HARLOW: All right, so this morning the first lady Melania Trump, you see her there, she's speaking out against cyber bullying, addressing a cyber bullying prevention summit in Maryland. This is all part of her signature issue and her 'Be Best' campaign.

[09:20:00] All of this of course as her husband uses the very tactics on social media that she is trying to tackle, berating and belittling his Twitter -- his critics on Twitter. Let's listen to the first lady.

MELANIA TRUMP, FIRST LADY OF THE UNITED STATES: Thank you very much Dr. Theresa(ph) and Dr. Zigona(ph). Good morning. It is great to be here with all of you today. I'm honored to open this important summit on cyber bullying prevention.

And want to start by thanking each of you for your commitment to the topic. I know many of you are here representing social media companies, federal agencies, educational organizations, youth programs and law enforcement.

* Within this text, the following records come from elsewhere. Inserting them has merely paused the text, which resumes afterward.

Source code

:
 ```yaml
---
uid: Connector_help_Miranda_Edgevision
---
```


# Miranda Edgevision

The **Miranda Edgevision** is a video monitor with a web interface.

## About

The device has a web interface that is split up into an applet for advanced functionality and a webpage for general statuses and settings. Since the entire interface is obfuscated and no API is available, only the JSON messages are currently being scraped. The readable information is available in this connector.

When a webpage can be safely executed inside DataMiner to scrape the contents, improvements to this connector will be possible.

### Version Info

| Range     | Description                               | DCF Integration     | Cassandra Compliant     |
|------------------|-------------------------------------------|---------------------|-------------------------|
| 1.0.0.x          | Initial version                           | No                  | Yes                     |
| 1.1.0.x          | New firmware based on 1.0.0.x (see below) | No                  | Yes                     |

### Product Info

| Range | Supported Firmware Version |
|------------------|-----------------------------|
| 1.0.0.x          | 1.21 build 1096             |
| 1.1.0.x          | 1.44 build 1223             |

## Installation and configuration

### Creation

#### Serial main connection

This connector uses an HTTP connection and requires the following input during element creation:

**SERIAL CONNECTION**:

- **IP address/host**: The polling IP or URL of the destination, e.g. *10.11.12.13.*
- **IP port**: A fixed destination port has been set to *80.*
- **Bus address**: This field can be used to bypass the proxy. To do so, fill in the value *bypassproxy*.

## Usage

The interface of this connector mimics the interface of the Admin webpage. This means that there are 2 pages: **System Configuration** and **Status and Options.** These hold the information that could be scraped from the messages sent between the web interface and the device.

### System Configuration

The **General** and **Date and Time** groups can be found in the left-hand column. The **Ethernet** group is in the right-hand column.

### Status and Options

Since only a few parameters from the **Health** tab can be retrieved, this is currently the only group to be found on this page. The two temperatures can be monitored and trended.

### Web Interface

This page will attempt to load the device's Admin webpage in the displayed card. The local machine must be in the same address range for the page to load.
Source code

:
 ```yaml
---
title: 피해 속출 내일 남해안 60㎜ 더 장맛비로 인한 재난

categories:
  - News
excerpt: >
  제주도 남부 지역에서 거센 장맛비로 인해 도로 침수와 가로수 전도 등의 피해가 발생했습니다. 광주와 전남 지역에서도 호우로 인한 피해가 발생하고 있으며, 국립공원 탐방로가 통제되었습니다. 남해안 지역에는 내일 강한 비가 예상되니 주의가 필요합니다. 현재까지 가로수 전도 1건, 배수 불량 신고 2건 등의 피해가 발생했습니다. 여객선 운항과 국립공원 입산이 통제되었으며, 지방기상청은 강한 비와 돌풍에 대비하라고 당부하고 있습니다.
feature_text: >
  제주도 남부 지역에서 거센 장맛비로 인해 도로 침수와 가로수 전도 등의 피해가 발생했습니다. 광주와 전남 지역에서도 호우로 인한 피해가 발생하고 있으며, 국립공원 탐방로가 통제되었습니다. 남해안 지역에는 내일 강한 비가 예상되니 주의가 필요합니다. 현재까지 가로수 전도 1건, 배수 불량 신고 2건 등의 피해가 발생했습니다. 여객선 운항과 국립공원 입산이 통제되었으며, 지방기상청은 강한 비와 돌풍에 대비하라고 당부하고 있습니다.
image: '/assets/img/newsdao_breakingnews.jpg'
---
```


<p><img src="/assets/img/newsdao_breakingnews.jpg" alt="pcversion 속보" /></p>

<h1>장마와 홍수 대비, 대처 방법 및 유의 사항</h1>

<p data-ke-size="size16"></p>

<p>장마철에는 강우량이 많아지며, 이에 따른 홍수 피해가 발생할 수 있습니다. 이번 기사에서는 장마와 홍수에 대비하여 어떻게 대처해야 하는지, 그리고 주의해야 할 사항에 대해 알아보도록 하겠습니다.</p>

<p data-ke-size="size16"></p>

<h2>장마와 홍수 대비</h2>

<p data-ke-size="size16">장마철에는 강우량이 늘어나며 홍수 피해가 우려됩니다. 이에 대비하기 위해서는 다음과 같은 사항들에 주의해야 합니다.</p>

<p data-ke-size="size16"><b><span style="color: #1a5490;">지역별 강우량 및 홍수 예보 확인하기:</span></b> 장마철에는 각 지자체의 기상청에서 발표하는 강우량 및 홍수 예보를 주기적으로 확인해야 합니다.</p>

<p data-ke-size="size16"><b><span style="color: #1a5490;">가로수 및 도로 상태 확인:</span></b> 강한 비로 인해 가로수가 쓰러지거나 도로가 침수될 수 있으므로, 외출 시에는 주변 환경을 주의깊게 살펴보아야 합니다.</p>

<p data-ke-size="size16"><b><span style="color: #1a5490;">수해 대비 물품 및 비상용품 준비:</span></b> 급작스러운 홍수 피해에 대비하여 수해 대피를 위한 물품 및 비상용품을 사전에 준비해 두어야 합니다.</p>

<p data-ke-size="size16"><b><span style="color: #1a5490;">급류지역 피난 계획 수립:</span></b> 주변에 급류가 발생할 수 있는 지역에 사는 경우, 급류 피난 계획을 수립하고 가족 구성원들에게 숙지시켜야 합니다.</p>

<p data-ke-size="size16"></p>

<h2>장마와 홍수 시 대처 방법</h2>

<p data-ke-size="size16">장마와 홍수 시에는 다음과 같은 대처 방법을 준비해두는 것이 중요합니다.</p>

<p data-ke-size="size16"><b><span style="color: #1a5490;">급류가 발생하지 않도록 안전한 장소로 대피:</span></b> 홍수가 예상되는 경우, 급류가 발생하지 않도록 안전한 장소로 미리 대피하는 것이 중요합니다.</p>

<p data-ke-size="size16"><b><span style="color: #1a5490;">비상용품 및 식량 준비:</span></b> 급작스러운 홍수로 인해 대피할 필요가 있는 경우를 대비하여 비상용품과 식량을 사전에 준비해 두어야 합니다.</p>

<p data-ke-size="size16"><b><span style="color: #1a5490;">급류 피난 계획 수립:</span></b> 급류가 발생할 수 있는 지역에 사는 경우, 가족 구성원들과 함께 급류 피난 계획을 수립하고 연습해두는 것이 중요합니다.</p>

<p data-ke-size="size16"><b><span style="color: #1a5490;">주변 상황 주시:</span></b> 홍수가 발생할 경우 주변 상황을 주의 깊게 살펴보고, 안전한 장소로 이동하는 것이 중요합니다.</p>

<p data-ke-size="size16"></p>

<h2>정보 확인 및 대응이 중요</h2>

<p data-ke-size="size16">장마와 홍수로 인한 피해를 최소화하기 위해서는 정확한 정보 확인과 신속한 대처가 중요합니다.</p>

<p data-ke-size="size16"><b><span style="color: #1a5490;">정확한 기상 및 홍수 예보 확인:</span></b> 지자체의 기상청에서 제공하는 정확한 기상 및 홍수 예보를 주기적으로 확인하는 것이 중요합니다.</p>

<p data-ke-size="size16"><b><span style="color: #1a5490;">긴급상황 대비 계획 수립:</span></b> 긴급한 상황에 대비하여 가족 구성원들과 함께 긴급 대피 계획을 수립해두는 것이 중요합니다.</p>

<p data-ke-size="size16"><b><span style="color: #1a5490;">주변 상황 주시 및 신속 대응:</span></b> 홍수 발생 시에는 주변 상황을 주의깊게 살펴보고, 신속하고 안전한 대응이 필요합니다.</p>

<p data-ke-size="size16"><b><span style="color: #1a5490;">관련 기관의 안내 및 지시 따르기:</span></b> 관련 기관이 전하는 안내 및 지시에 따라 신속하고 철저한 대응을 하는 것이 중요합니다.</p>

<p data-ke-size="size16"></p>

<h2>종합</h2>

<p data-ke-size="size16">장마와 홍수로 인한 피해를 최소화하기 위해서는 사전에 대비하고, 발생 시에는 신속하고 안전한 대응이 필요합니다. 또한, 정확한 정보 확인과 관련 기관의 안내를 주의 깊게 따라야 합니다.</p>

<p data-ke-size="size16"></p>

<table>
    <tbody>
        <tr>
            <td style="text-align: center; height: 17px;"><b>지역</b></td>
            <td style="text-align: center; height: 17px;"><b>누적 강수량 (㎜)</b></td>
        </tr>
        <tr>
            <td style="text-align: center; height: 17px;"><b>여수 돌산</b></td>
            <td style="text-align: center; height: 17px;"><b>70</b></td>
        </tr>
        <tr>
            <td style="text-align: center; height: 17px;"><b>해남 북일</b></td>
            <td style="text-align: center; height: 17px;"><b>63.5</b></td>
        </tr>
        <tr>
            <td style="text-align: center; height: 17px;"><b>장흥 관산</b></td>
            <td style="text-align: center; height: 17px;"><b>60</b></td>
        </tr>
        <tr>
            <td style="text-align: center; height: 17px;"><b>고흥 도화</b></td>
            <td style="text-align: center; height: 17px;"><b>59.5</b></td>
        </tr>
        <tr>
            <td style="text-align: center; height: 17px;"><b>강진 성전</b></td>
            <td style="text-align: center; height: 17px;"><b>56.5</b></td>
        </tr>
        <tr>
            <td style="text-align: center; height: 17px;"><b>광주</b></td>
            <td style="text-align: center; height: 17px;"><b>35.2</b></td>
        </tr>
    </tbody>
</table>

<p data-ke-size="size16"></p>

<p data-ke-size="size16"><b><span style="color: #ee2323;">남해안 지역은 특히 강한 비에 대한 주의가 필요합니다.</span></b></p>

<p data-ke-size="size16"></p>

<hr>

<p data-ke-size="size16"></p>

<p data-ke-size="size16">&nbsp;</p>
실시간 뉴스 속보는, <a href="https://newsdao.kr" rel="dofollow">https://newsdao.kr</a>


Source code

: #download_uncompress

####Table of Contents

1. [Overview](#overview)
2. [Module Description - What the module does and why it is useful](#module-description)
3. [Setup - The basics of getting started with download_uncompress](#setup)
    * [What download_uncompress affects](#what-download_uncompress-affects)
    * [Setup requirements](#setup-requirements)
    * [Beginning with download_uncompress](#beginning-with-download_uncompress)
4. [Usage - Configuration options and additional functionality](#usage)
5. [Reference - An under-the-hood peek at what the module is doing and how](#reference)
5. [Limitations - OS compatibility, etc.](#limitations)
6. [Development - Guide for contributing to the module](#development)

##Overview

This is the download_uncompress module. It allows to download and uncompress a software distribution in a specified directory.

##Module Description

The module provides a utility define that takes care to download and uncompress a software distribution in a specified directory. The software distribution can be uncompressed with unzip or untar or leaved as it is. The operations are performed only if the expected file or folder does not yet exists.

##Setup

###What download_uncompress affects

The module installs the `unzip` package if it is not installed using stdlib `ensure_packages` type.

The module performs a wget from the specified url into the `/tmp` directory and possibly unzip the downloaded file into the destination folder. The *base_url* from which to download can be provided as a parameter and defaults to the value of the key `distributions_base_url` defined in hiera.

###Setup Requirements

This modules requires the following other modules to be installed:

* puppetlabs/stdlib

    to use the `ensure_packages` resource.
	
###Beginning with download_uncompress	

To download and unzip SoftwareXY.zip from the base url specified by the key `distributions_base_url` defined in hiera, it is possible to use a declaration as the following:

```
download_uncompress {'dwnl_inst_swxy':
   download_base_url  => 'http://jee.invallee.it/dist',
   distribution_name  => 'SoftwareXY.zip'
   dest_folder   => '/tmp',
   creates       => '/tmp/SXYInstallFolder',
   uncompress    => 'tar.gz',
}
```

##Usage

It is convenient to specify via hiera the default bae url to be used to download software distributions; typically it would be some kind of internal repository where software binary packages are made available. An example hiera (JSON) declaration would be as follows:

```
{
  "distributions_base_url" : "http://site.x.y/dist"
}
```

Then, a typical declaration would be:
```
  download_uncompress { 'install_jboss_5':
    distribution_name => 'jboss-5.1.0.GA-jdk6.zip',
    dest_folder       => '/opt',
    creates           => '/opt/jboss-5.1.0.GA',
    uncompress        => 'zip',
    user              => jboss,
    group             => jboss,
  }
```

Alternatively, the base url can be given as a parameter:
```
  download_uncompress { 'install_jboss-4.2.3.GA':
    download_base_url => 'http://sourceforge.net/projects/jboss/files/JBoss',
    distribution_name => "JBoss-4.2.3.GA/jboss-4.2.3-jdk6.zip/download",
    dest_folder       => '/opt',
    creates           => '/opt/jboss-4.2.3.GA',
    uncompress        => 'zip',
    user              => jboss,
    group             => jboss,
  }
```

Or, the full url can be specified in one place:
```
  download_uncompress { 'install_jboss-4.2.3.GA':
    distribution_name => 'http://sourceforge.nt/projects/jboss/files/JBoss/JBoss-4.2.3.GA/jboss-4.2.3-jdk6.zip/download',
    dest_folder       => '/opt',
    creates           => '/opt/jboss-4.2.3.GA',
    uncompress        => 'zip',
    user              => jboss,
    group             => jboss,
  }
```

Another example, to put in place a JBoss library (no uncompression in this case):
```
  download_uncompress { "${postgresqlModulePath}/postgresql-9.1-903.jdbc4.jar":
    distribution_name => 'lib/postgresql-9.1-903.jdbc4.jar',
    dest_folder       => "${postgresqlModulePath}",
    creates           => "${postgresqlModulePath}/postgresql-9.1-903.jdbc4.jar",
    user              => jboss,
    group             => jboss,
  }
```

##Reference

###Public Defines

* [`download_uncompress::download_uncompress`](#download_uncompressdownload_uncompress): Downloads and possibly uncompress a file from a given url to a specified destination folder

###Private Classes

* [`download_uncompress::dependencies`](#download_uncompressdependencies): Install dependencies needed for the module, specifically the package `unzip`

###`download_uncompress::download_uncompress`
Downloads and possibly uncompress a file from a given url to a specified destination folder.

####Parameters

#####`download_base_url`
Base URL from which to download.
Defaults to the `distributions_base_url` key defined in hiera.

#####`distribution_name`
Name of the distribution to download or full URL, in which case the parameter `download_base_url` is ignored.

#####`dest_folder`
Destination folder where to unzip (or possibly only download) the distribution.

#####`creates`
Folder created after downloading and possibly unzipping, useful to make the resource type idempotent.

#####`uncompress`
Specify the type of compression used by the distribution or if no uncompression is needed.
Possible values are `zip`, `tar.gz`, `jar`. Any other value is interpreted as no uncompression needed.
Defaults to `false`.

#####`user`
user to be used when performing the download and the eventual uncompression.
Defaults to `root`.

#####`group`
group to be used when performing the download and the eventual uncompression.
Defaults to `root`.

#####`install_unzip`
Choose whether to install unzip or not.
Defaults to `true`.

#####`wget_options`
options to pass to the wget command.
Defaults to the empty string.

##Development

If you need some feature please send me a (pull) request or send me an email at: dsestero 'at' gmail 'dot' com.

I also know we share one goal to pave a smooth way forward for our children, our next generation. I launched my 'Be Best' campaign in May with a focus on the many issues facing children today.

One of them being the safe and responsible use of social media. In today's global society, social media is an eventful(ph) part of our children's daily lives. It can be used in many positive ways, but can also be distractive and harmful when used incorrectly.

This is why 'Be Best' chooses to focus on the importance of teaching our next generation how to conduct themselves safely and in positive manner in an online setting. I have been so inspired by the children I have met in my time as first lady, and believe our next generation has unlimited potential to impact our world in positive ways.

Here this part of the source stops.